● EXERCISE DIRECTIONS: The answer should reproduce every entry exactly and contain no images.

● SUPPLIED MATERIAL:

-- Opening Marker --

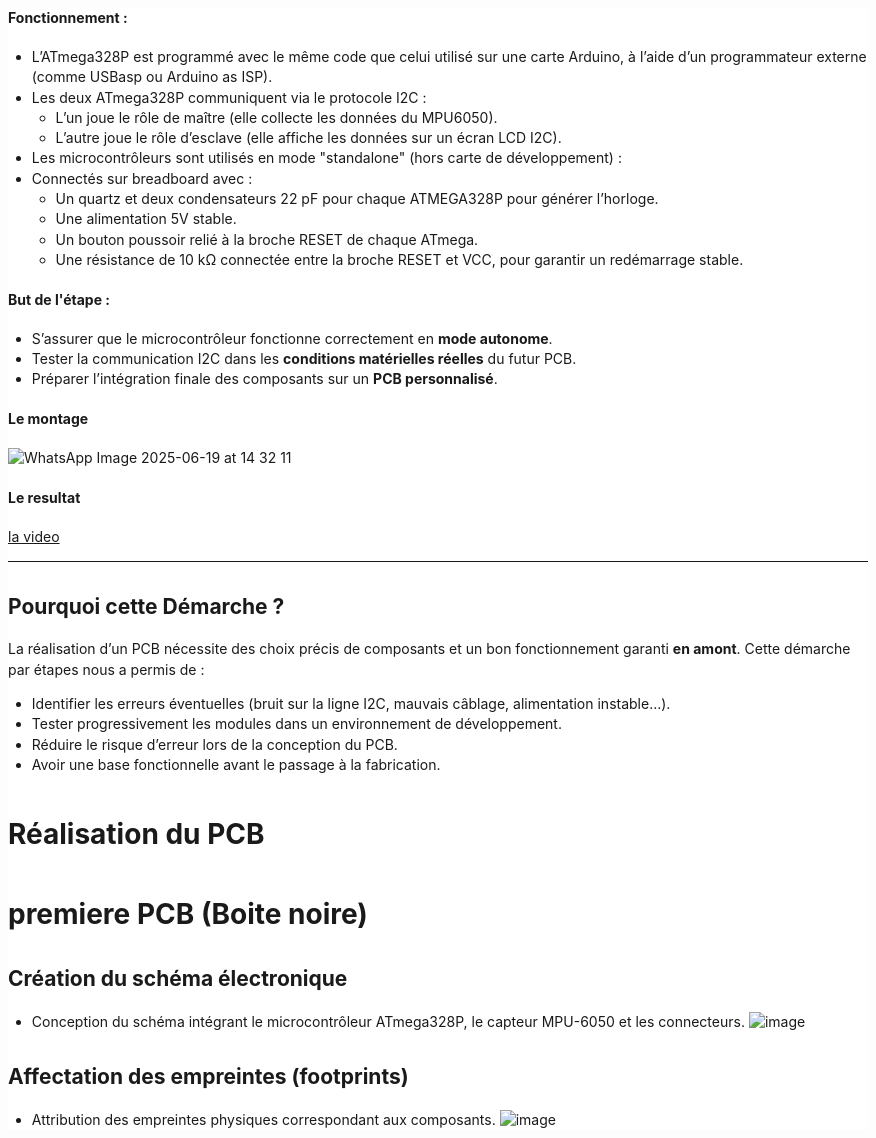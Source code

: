 ####  Fonctionnement :
- L’ATmega328P est programmé avec le même code que celui utilisé sur une carte Arduino, à l’aide d’un programmateur externe (comme USBasp ou Arduino as ISP).  
- Les deux ATmega328P communiquent via le protocole I2C :
    - L’un joue le rôle de maître (elle collecte les données du MPU6050).  
    - L’autre joue le rôle d’esclave (elle affiche les données sur un écran LCD I2C).  
- Les microcontrôleurs sont utilisés en mode "standalone" (hors carte de développement) :
- Connectés sur breadboard avec :
    - Un quartz et deux condensateurs 22 pF pour chaque ATMEGA328P pour générer l’horloge.
    - Une alimentation 5V stable.
    - Un bouton poussoir relié à la broche RESET de chaque ATmega.
    - Une résistance de 10 kΩ connectée entre la broche RESET et VCC, pour garantir un redémarrage stable.

####  But de l'étape :
- S’assurer que le microcontrôleur fonctionne correctement en **mode autonome**.
- Tester la communication I2C dans les **conditions matérielles réelles** du futur PCB.
- Préparer l’intégration finale des composants sur un **PCB personnalisé**.

####  Le montage
![WhatsApp Image 2025-06-19 at 14 32 11](https://github.com/user-attachments/assets/60ee4f9b-8e22-4bce-a59e-369cb7b13c1f)  

####  Le resultat
[la video](https://github.com/user-attachments/assets/9b0e3092-58c1-435a-8556-9573676f7728)  

---

##  Pourquoi cette Démarche ?
La réalisation d’un PCB nécessite des choix précis de composants et un bon fonctionnement garanti **en amont**. Cette démarche par étapes nous a permis de :

- Identifier les erreurs éventuelles (bruit sur la ligne I2C, mauvais câblage, alimentation instable…).
- Tester progressivement les modules dans un environnement de développement.
- Réduire le risque d’erreur lors de la conception du PCB.
- Avoir une base fonctionnelle avant le passage à la fabrication.


 # Réalisation du PCB
# premiere PCB (Boite noire)
## Création du schéma électronique
- Conception du schéma intégrant le microcontrôleur ATmega328P, le capteur MPU-6050 et les connecteurs.
![image](https://github.com/user-attachments/assets/4daa371b-60f8-45ec-88ee-bb22b75d8ffa)


## Affectation des empreintes (footprints)
- Attribution des empreintes physiques correspondant aux composants.
![image](https://github.com/user-attachments/assets/f9ea1c3f-b691-48d5-a4c3-829fab5aea9e)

-- Closing Marker --

● TASK ANSWER:
Source code

: ####  Fonctionnement :
- L’ATmega328P est programmé avec le même code que celui utilisé sur une carte Arduino, à l’aide d’un programmateur externe (comme USBasp ou Arduino as ISP).  
- Les deux ATmega328P communiquent via le protocole I2C :
    - L’un joue le rôle de maître (elle collecte les données du MPU6050).  
    - L’autre joue le rôle d’esclave (elle affiche les données sur un écran LCD I2C).  
- Les microcontrôleurs sont utilisés en mode "standalone" (hors carte de développement) :
- Connectés sur breadboard avec :
    - Un quartz et deux condensateurs 22 pF pour chaque ATMEGA328P pour générer l’horloge.
    - Une alimentation 5V stable.
    - Un bouton poussoir relié à la broche RESET de chaque ATmega.
    - Une résistance de 10 kΩ connectée entre la broche RESET et VCC, pour garantir un redémarrage stable.

####  But de l'étape :
- S’assurer que le microcontrôleur fonctionne correctement en **mode autonome**.
- Tester la communication I2C dans les **conditions matérielles réelles** du futur PCB.
- Préparer l’intégration finale des composants sur un **PCB personnalisé**.

####  Le montage
![WhatsApp Image 2025-06-19 at 14 32 11](https://github.com/user-attachments/assets/60ee4f9b-8e22-4bce-a59e-369cb7b13c1f)  

####  Le resultat
[la video](https://github.com/user-attachments/assets/9b0e3092-58c1-435a-8556-9573676f7728)  

---

##  Pourquoi cette Démarche ?
La réalisation d’un PCB nécessite des choix précis de composants et un bon fonctionnement garanti **en amont**. Cette démarche par étapes nous a permis de :

- Identifier les erreurs éventuelles (bruit sur la ligne I2C, mauvais câblage, alimentation instable…).
- Tester progressivement les modules dans un environnement de développement.
- Réduire le risque d’erreur lors de la conception du PCB.
- Avoir une base fonctionnelle avant le passage à la fabrication.


 # Réalisation du PCB
# premiere PCB (Boite noire)
## Création du schéma électronique
- Conception du schéma intégrant le microcontrôleur ATmega328P, le capteur MPU-6050 et les connecteurs.
![image](https://github.com/user-attachments/assets/4daa371b-60f8-45ec-88ee-bb22b75d8ffa)


## Affectation des empreintes (footprints)
- Attribution des empreintes physiques correspondant aux composants.
![image](https://github.com/user-attachments/assets/f9ea1c3f-b691-48d5-a4c3-829fab5aea9e)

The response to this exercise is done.